Exercise brief
Print word for word whatever lies between the first line of the material and the line holding "We take $C_a$.", both included, and omit all pictures.

Record extracts
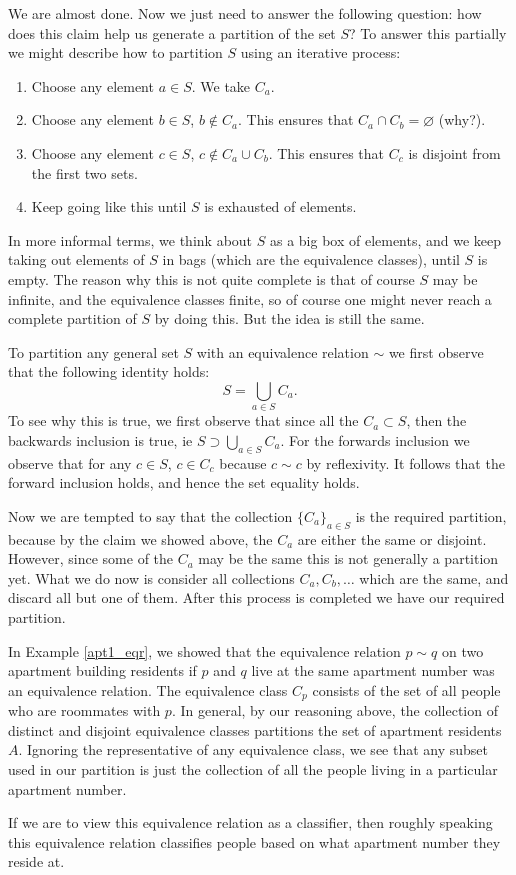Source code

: We are almost done. Now we just need to answer the following question: how does this claim help us generate a partition of the set $S$? To answer this partially we might describe how to partition $S$ using an iterative process:
\begin{enumerate}
	\item Choose any element $a \in S$. We take $C_a$.
	\item Choose any element $b \in S$, $b \not\in C_a$. This ensures that $C_a \cap C_b = \varnothing$ (why?). 
	\item Choose any element $c \in S$, $c \not\in C_a \cup C_b$. This ensures that $C_c$ is disjoint from the first two sets. 
	\item Keep going like this until $S$ is exhausted of elements.
\end{enumerate}
In more informal terms, we think about $S$ as a big box of elements, and we keep taking out elements of $S$ in bags (which are the equivalence classes), until $S$ is empty. The reason why this is not quite complete is that of course $S$ may be infinite, and the equivalence classes finite, so of course one might never reach a complete partition of $S$ by doing this. But the idea is still the same.

To partition any general set $S$ with an equivalence relation $\sim$ we first observe that the following identity holds:
\[S = \bigcup_{a \in S}C_a.\]
To see why this is true, we first observe that since all the $C_a \subset S$, then the backwards inclusion is true, ie $S \supset \bigcup_{a \in S}C_a$. For the forwards inclusion we observe that for any $c \in S$, $c \in C_c$ because $c \sim c$ by reflexivity. It follows that the forward inclusion holds, and hence the set equality holds.

Now we are tempted to say that the collection $\{C_a\}_{a \in S}$ is the required partition, because by the claim we showed above, the $C_a$ are either the same or disjoint. However, since some of the $C_a$ may be the same this is not generally a partition yet. What we do now is consider all collections $C_a, C_b, \dots$ which are the same, and discard all but one of them. After this process is completed we have our required partition.

\begin{example}\label{apt2_eqr}
In Example \ref{apt1_eqr}, we showed that the equivalence relation $p \sim q$ on two apartment building residents if $p$ and $q$ live at the same apartment number was an equivalence relation. The equivalence class $C_p$ consists of the set of all people who are roommates with $p$. In general, by our reasoning above, the collection of distinct and disjoint equivalence classes partitions the set of apartment residents $A$. Ignoring the representative of any equivalence class, we see that any subset used in our partition is just the collection of all the people living in a particular apartment number. 

If we are to view this equivalence relation as a classifier, then roughly speaking this equivalence relation classifies people based on what apartment number they reside at. 
\end{example}

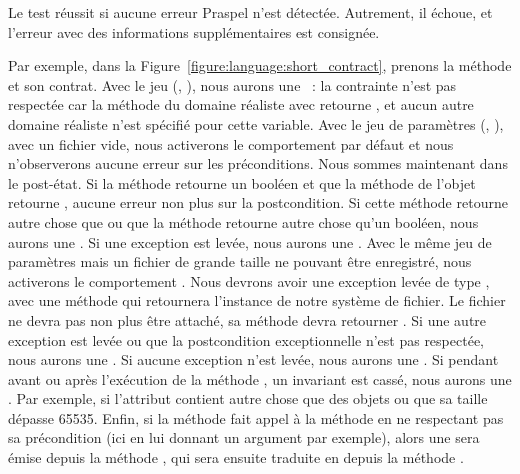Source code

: Le test réussit si aucune erreur Praspel n'est détectée. Autrement, il échoue,
et l'erreur avec des informations supplémentaires est consignée.

Par exemple, dans la Figure~\ref{figure:language:short_contract}, prenons la
méthode  et son contrat.
%
Avec le jeu (, ), nous aurons une ~: la contrainte  n'est pas respectée car la
méthode  du domaine réaliste  avec  retourne , et aucun autre domaine réaliste n'est spécifié
pour cette variable.
%
Avec le jeu de paramètres (, ), avec un fichier
vide, nous activerons le comportement par défaut et nous n'observerons aucune
erreur sur les préconditions. Nous sommes maintenant dans le post-état. Si la
méthode  retourne un booléen et que la méthode  de
l'objet  retourne , aucune erreur non plus sur la
postcondition.  Si cette méthode retourne autre chose que  ou que la
méthode  retourne autre chose qu'un booléen, nous aurons une
. Si une exception est levée, nous aurons une
.
%
Avec le même jeu de paramètres mais un fichier de grande taille ne pouvant être
enregistré, nous activerons le comportement . Nous devrons avoir une
exception levée de type , avec une méthode
 qui retournera l'instance de notre système de fichier. Le
fichier ne devra pas non plus être attaché, \ie sa méthode 
devra retourner . Si une autre exception est levée ou que la
postcondition exceptionnelle n'est pas respectée, nous aurons une
. Si aucune exception n'est levée, nous aurons une
.
%
Si pendant avant ou après l'exécution de la méthode , un invariant
est cassé, nous aurons une . Par exemple, si
l'attribut  contient autre chose que des objets  ou que
sa taille dépasse 65535.
%
Enfin, si la méthode  fait appel à la méthode  en ne
respectant pas sa précondition (ici en lui donnant un argument par exemple),
alors une  sera émise depuis la méthode
, qui sera ensuite traduite en  depuis la méthode .
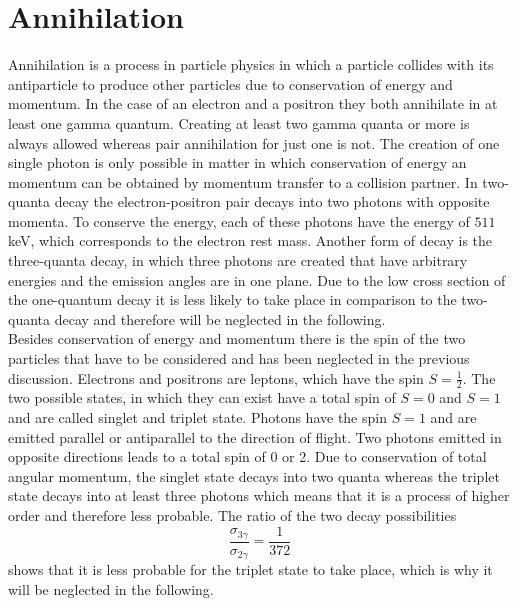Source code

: \section{Annihilation}
Annihilation is a process in particle physics in which a particle collides with its antiparticle to produce other particles due to conservation of energy and momentum. In the case of an electron and a positron they both annihilate in at least one gamma quantum. Creating at least two gamma quanta or more is always allowed whereas pair annihilation for just one is not. The creation of one single photon is only possible in matter in which conservation of energy an momentum can be obtained by momentum transfer to a collision partner. In two-quanta decay the electron-positron pair decays into two photons with opposite momenta. To conserve the energy, each of these photons have the energy of $511\,$keV, which corresponds to the electron rest mass. Another form of decay is the three-quanta decay, in which three photons are created that have arbitrary energies and the emission angles are in one plane. Due to the low cross section of the one-quantum decay it is less likely to take place in comparison to the two-quanta decay and therefore will be neglected in the following. \\
Besides conservation of energy and momentum there is the spin of the two particles that have to be considered and has been neglected in the previous discussion. Electrons and positrons are leptons, which have the spin $S=\frac{1}{2}$. The two possible states, in which they can exist have a total spin of $S=0$ and $S=1$ and are called singlet and triplet state. Photons have the spin $S=1$ and are emitted parallel or antiparallel to the direction of flight. Two photons emitted in opposite directions leads to a total spin of 0 or 2. Due to conservation of total angular momentum, the singlet state decays into two quanta whereas the triplet state decays into at least three photons which means that it is a process of higher order and therefore less probable. The ratio of the two decay possibilities
\begin{equation}
    \frac{\sigma_{3\gamma}}{\sigma_{2\gamma}}=\frac{1}{372}
    \label{ration decay}
\end{equation} shows that it is less probable for the triplet state to take place, which is why it will be neglected in the following.




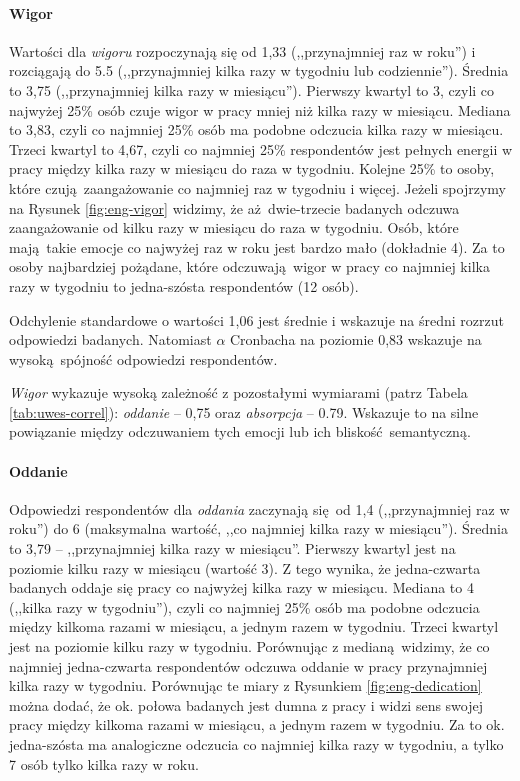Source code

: \paragraph{Wigor} Wartości dla \textit{wigoru} rozpoczynają się od 1,33 (,,przynajmniej raz w roku'') i rozciągają do 5.5 (,,przynajmniej kilka razy w tygodniu lub codziennie''). Średnia to 3,75 (,,przynajmniej kilka razy w miesiącu''). Pierwszy kwartyl to 3, czyli co najwyżej 25\% osób czuje wigor w pracy mniej niż kilka razy w miesiącu. Mediana to 3,83, czyli co najmniej 25\% osób ma podobne odczucia kilka razy w miesiącu. Trzeci kwartyl to 4,67, czyli co najmniej 25\%
respondentów jest pełnych energii w pracy między kilka razy w miesiącu do raza w tygodniu. Kolejne 25\% to osoby, które czują zaangażowanie co najmniej raz w tygodniu i więcej. Jeżeli spojrzymy na Rysunek \ref{fig:eng-vigor} widzimy, że aż dwie-trzecie badanych odczuwa zaangażowanie od kilku razy w miesiącu do raza w tygodniu. Osób, które mają takie emocje co najwyżej raz w roku jest bardzo mało (dokładnie 4). Za to osoby najbardziej pożądane, które odczuwają wigor w pracy co najmniej
kilka razy w tygodniu to jedna-szósta respondentów (12 osób).

Odchylenie standardowe o wartości 1,06 jest średnie i wskazuje na średni rozrzut odpowiedzi badanych. Natomiast $\alpha$ Cronbacha na poziomie 0,83 wskazuje na wysoką spójność odpowiedzi respondentów.

\textit{Wigor} wykazuje wysoką zależność z pozostałymi wymiarami (patrz Tabela \ref{tab:uwes-correl}): \textit{oddanie} -- 0,75 oraz \textit{absorpcja} -- 0.79. Wskazuje to na silne powiązanie między odczuwaniem tych emocji lub ich bliskość semantyczną.

\paragraph{Oddanie} Odpowiedzi respondentów dla \textit{oddania} zaczynają się od 1,4 (,,przynajmniej raz w roku'') do 6 (maksymalna wartość, ,,co najmniej kilka razy w miesiącu''). Średnia to 3,79 -- ,,przynajmniej kilka razy w miesiącu''. Pierwszy kwartyl jest na poziomie kilku razy w miesiącu (wartość 3). Z tego wynika, że jedna-czwarta badanych oddaje się pracy co najwyżej kilka razy w miesiącu. Mediana to 4 (,,kilka razy w tygodniu''), czyli co najmniej 25\% osób ma podobne odczucia
między kilkoma razami w miesiącu, a jednym razem w tygodniu. Trzeci kwartyl jest na poziomie kilku razy w tygodniu. Porównując z medianą widzimy, że co najmniej jedna-czwarta respondentów odczuwa oddanie w pracy przynajmniej kilka razy w tygodniu. Porównując te miary z Rysunkiem \ref{fig:eng-dedication} można dodać, że ok. połowa badanych jest dumna z pracy i widzi sens swojej pracy między kilkoma razami w miesiącu, a jednym razem w tygodniu. Za to ok.
jedna-szósta ma analogiczne odczucia co najmniej kilka razy w tygodniu, a tylko 7 osób tylko kilka razy w roku.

Output of the exercise
Source code

: We are almost done. Now we just need to answer the following question: how does this claim help us generate a partition of the set $S$? To answer this partially we might describe how to partition $S$ using an iterative process:
\begin{enumerate}
	\item Choose any element $a \in S$. We take $C_a$.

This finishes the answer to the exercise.